Above are the eight decision trees for Defaulting on Loans. As you can
see for each penalization and decision index type, each tree is
different and tells us different information and predictions.
In the sections below we will use ROC curves and cut-off probabilities to determine the best tree. ### ROC Curves ROC Curves show us how accurate our models are and if using the trees will be a better guess than randomly selected Default or No Default.
Above is the corresponding ROC curves for the 8 decision trees. The best
model is the info10.10 because it has the largest AUC, which means it is
the most accurate and it also penalizes for incorrect answers which
separates it from the not penalized model.
The purpose of the cut-off probability is to determine the optimal probability given by the model to determine whether it will predict if someone will default or not default. Below are those cut-off probabilities.
The above plots are the optimal cut-off points for each decision tree. We can use these values to further optimize our models and ROC Curves to pick the best model depending on how accurate we want to be.
From our modeling, ROC Curves and Cut-Off probability, the best model from the decision tree algorithms is the entropy model that penalizes for all incorrect predictions. This model gave us great accuracy at well over 90% which is the highest of the models. Also, this gave us a very large AUC that was also well over 90% which accounts for more than 90% of the data.

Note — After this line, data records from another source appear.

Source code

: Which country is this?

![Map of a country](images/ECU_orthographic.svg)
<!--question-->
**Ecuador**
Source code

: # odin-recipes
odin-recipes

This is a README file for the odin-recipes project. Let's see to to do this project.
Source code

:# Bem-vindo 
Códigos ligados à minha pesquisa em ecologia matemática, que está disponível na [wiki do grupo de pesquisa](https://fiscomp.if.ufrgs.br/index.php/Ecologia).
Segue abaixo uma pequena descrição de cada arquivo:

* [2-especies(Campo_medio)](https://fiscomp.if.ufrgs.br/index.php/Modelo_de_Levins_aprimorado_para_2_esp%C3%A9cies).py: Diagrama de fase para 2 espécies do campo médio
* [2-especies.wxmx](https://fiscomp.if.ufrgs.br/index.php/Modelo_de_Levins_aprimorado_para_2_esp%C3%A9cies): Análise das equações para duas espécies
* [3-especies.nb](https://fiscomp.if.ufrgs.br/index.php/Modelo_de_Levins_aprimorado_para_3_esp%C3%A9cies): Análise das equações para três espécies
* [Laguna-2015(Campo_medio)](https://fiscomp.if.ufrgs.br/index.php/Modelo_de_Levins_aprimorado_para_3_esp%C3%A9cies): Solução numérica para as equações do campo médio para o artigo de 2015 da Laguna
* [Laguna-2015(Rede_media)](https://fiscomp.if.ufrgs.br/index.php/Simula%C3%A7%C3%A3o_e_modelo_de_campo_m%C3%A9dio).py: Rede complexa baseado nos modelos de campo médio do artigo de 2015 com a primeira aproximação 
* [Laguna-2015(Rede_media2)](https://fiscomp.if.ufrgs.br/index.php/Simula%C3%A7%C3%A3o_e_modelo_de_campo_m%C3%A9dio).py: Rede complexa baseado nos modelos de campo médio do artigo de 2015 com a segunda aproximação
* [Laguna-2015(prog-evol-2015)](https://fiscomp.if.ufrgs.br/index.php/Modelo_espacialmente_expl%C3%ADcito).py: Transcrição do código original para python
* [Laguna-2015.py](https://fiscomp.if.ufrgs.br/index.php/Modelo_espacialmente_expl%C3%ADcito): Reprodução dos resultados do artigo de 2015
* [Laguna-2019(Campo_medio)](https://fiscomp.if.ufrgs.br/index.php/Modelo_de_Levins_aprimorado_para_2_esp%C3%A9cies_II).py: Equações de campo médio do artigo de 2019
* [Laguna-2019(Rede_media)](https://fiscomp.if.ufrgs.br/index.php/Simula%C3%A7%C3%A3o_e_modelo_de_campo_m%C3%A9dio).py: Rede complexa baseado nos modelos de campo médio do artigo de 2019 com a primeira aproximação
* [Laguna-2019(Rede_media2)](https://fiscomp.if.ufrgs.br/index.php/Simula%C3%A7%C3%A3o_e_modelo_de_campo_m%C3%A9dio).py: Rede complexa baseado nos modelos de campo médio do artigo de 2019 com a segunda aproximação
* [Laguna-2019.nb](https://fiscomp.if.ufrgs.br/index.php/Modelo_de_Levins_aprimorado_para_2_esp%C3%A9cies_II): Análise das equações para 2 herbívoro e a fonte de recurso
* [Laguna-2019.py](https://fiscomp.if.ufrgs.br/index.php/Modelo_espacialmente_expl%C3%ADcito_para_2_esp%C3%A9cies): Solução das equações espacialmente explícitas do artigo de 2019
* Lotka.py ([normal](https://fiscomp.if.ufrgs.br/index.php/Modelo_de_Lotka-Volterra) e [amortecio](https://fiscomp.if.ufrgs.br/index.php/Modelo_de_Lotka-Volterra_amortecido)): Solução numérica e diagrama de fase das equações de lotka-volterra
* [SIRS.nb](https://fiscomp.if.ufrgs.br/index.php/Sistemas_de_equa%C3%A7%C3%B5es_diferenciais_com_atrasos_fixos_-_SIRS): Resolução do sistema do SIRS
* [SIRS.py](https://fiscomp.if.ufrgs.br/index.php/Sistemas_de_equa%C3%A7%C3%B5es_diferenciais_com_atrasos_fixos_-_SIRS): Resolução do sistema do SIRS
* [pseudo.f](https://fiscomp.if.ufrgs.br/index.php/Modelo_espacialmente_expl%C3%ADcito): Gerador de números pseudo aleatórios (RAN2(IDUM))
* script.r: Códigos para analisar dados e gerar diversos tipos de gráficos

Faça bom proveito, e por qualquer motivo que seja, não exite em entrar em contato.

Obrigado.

The purpose of this study was to investigate the predictors and causes of loan default using multiple models and then how to implement the models. The three models used were a logistic regression, neural network and decision tree models. All three models did extremely well when tested for accuracy and precision, with all of those values being in the 90% range, which is really high when compared to random guessing default or no default will get you an accuracy around 50%.
The simplest and easiest to use model would be the logistic regression model. This model only uses nine of the sixteen variables and is easy to use. One can plug in the values and it will give you a prediction on whether someone will default or not on their loan. This will be useful in deciding whether your company should give the loan out or not. It is easy to understand because it will give you a value that either represents no default or default.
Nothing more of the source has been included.